Arquitetura em camadas: a bronze guarda a resposta exatamente como chegou, a silver valida cada registro sem descartá-lo (marcando is_valid e validation_errors) e a carga final vai para o PostgreSQL.
Arquitetura técnica
Uma DAG do Airflow encadeia ingestão, bronze, silver e carga. O scheduler e o banco rodam em containers com volumes persistentes.
- DAG deliverylens_pipeline: ingestão, bronze, silver e PostgreSQL
- Docker Compose com Airflow e PostgreSQL 16
- Módulos separados: ingestion, bronze, silver, pipeline, db e config
Implementação
Python com Requests na ingestão, Pandas no tratamento e psycopg2 na carga, Apache Airflow na orquestração e Docker no ambiente.

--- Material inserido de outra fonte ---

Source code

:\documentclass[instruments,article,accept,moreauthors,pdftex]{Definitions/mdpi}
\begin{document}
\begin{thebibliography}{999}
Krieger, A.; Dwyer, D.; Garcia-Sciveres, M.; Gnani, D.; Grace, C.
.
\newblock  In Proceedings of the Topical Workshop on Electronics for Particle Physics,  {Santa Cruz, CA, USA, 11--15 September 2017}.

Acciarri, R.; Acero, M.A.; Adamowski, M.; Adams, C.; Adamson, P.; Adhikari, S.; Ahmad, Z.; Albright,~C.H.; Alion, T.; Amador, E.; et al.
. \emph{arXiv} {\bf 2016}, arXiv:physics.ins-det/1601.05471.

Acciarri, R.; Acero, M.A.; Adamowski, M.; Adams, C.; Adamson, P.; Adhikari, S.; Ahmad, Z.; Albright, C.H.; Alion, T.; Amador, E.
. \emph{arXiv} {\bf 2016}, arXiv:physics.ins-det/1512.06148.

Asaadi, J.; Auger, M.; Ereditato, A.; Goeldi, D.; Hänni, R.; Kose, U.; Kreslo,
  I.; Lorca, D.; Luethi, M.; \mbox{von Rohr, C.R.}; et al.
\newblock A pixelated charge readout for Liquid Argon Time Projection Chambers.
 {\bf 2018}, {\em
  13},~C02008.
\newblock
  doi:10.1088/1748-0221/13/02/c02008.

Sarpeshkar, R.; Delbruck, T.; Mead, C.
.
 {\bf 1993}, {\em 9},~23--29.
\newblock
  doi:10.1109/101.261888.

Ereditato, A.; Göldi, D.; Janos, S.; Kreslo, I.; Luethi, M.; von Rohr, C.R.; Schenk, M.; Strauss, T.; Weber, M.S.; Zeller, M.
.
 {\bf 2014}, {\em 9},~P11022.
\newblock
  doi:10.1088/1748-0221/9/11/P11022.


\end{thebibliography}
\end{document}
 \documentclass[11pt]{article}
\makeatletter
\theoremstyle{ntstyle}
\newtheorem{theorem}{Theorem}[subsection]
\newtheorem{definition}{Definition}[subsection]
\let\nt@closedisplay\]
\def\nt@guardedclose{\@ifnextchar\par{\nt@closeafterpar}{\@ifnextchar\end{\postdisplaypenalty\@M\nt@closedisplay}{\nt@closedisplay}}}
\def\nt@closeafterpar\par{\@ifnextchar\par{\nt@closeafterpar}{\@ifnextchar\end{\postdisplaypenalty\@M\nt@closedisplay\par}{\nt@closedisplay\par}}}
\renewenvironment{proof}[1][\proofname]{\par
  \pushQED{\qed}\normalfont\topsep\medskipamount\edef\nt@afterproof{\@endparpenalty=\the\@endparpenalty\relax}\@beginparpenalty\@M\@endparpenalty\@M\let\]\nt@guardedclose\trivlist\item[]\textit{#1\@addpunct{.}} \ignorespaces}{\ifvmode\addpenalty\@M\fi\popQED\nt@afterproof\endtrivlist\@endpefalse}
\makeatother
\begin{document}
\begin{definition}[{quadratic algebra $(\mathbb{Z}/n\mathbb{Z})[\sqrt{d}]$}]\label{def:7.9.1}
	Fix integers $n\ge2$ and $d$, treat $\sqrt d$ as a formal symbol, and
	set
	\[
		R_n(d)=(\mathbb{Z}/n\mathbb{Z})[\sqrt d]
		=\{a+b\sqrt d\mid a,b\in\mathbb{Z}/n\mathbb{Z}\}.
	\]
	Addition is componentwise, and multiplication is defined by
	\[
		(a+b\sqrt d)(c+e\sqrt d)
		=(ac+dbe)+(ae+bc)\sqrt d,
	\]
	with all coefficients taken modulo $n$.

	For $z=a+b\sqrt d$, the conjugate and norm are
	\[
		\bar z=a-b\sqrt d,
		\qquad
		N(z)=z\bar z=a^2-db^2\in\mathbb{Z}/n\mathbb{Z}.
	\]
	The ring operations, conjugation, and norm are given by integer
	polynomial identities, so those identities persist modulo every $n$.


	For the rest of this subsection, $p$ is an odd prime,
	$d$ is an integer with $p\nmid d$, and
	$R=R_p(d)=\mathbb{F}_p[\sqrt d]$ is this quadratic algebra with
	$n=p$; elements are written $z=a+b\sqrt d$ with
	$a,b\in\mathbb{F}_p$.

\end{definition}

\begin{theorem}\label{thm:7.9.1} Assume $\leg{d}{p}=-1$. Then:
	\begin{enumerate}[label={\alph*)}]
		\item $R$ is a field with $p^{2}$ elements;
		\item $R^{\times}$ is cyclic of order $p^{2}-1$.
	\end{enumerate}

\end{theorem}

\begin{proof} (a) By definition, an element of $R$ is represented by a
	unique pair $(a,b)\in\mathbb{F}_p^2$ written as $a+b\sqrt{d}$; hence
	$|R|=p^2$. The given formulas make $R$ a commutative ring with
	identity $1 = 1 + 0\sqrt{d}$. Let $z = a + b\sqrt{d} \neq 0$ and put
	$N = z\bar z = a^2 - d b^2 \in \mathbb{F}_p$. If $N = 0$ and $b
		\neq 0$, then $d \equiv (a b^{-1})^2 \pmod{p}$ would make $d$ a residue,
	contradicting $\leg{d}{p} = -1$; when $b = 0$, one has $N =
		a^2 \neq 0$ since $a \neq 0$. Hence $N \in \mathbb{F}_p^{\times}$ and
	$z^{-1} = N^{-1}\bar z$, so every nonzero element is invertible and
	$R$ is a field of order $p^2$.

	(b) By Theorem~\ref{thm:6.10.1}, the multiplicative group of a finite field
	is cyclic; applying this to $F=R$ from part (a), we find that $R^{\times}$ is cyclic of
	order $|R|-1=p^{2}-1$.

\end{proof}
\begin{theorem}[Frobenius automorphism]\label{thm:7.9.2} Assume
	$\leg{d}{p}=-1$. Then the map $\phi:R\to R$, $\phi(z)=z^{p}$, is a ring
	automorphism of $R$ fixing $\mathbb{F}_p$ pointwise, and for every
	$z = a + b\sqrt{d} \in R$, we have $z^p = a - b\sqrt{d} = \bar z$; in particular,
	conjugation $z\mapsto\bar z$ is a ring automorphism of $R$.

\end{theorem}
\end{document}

- Respostas brutas preservadas em JSON para auditoria
- Validação de id, nome e formato de e-mail
- Nenhum registro descartado na camada silver
- Configuração por variáveis de ambiente
O que este case não afirma
- Fonte de dados simulada (JSONPlaceholder).
- A camada gold, com modelo dimensional, ainda não foi implementada.
- Laboratório técnico, sem uso em produção, volume ou frequência declarados.